Running injuries are very common and studies show that up to 79% of runners will be injured on a yearly basis (Benca E, 2020).
So, what can we do to help prevent injuries whilst running?
1) Address old Injuries first.
Before taking up running or increasing your mileage, please ensure you have completely addressed and rehabbed any current or old injuries. Previous injury is the most significant predictor of future injury, as injuries can lead to a biomechanical imbalance. Make sure you see a Physiotherapist for an assessment and management plan and they can also help guide you into your training.
2) Strength and Conditioning Training is key.

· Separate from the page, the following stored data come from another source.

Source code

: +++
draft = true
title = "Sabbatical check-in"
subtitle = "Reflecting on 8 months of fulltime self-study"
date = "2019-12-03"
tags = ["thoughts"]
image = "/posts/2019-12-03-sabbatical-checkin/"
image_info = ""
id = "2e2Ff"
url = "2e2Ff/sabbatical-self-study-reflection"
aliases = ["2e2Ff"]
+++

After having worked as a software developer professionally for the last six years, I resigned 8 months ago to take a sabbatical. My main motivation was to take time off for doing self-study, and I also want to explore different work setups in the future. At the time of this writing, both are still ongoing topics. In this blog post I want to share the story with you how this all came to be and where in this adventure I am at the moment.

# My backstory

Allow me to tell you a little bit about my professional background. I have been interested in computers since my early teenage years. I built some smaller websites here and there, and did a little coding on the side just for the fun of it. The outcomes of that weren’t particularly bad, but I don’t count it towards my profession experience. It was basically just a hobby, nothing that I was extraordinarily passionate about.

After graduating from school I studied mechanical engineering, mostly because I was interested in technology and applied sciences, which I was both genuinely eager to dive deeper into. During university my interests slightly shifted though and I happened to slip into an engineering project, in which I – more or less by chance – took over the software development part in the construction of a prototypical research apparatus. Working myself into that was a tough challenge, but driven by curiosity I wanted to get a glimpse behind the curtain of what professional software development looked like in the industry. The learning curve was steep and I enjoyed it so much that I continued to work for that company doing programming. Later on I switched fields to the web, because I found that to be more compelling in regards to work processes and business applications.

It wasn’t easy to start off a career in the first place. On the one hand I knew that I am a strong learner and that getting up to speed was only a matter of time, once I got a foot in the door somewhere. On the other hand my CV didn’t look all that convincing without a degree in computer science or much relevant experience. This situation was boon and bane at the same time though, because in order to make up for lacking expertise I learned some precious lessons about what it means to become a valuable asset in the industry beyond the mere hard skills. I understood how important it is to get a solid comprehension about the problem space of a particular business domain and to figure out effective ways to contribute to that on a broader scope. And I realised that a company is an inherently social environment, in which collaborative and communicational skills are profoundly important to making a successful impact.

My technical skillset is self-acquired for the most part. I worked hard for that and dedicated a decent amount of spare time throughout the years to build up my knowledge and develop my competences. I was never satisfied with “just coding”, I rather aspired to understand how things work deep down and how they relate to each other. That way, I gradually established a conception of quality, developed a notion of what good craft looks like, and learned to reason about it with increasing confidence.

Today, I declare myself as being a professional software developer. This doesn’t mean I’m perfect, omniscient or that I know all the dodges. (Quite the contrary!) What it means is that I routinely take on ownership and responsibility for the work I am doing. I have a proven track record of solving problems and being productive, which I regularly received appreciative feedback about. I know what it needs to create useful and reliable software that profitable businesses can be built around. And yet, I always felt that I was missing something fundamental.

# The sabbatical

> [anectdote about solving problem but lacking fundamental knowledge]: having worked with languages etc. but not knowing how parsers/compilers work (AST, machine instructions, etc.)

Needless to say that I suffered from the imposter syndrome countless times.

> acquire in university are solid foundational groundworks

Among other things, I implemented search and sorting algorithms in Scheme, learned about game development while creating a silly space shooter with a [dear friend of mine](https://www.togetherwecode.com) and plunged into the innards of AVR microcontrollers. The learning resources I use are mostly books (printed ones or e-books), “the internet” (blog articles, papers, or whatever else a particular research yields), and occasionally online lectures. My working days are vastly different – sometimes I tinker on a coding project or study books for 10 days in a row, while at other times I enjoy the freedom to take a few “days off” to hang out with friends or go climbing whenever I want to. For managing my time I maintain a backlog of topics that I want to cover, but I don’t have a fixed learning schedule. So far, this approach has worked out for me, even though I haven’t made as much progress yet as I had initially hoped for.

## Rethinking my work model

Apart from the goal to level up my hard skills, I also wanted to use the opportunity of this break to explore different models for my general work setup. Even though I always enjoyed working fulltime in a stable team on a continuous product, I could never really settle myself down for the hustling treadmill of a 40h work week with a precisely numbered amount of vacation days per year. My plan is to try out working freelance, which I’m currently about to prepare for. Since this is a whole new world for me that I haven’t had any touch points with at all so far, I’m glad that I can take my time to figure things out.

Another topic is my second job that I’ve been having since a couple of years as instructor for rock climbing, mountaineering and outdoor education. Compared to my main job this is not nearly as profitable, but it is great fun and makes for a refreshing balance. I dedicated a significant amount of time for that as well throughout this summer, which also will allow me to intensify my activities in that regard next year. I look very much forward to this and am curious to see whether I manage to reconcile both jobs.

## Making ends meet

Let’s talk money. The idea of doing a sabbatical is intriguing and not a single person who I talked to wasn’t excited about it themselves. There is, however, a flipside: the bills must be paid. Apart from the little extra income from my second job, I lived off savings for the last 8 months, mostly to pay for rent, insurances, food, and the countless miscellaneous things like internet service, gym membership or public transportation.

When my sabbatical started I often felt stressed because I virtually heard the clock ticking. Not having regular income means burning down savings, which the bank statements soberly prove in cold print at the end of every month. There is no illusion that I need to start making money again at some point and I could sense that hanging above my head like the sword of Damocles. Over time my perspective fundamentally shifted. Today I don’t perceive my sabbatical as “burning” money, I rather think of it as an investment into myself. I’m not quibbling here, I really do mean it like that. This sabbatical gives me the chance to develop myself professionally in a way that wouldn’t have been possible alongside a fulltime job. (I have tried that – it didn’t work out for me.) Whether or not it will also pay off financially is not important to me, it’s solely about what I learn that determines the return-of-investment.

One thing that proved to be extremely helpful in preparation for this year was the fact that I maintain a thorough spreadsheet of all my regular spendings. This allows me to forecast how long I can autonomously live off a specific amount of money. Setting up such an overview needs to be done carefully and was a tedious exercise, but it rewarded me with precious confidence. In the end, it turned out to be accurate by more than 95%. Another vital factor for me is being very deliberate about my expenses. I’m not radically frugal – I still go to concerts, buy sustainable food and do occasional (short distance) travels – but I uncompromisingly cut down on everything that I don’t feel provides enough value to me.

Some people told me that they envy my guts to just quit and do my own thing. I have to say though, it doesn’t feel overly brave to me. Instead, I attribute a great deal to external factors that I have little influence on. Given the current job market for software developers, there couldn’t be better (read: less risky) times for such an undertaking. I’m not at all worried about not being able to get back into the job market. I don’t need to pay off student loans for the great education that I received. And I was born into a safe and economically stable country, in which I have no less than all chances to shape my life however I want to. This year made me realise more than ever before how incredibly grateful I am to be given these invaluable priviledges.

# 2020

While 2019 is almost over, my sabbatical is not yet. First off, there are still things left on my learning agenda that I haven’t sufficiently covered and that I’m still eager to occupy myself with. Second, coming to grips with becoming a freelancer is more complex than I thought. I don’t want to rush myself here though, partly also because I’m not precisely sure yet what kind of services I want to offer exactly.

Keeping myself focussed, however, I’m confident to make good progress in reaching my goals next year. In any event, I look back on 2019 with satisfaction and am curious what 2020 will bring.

Studies show that 60-70% of running injury is due to training error, within this a key factor is how much load a runner can tolerate (Saraguitto et al, 2014). Strength and conditioning training has been shown to reduce sports injury by less than one third and halved the risk of overuse injuries by increasing the body’s ability to tolerate load. Start with incorporating some strength training for your core, gluteals, quadriceps, hamstrings and your calf’s as the statistics speak for themselves!
3) The 10% Rule
Following on from the above point, it is important that you gradually increase the load placed on your joints and soft tissue to avoid injury. The general rule to allow your tissues time to adapt and grow is not to increase your mileage by more than 10% a week! It is definitely the case of don’t do ‘too much too soon’!
4) Vary your run training.
Variety in your terrain, gradient, and type of training is important to avoid continuous overload on the same structures. Uneven surfaces place a mixture of stresses on the body, so try running on grass, and dirt paths etc regularly. Likewise mix up your training type, vary between interval training, slow runs and tempo runs. This will vary your stride length which will load your joints differently. A reduction in stride length can reduce the stress on the hips and knees. Remember as always to incorporate these changes gradually!
5) Running REST DAYS!
Adaptation takes time and tendons require roughly a day to repair after running, so running every day when you are not used to it can lead to the breakdown of tendon tissue (tendinopathy). Try swimming, cycling, yoga, pilates or strength and conditioning instead- and remember your body will need at least one complete rest day a week! Listen to your body and enjoy the rest.
And lastly…ENJOY your running and congratulations for moving your body!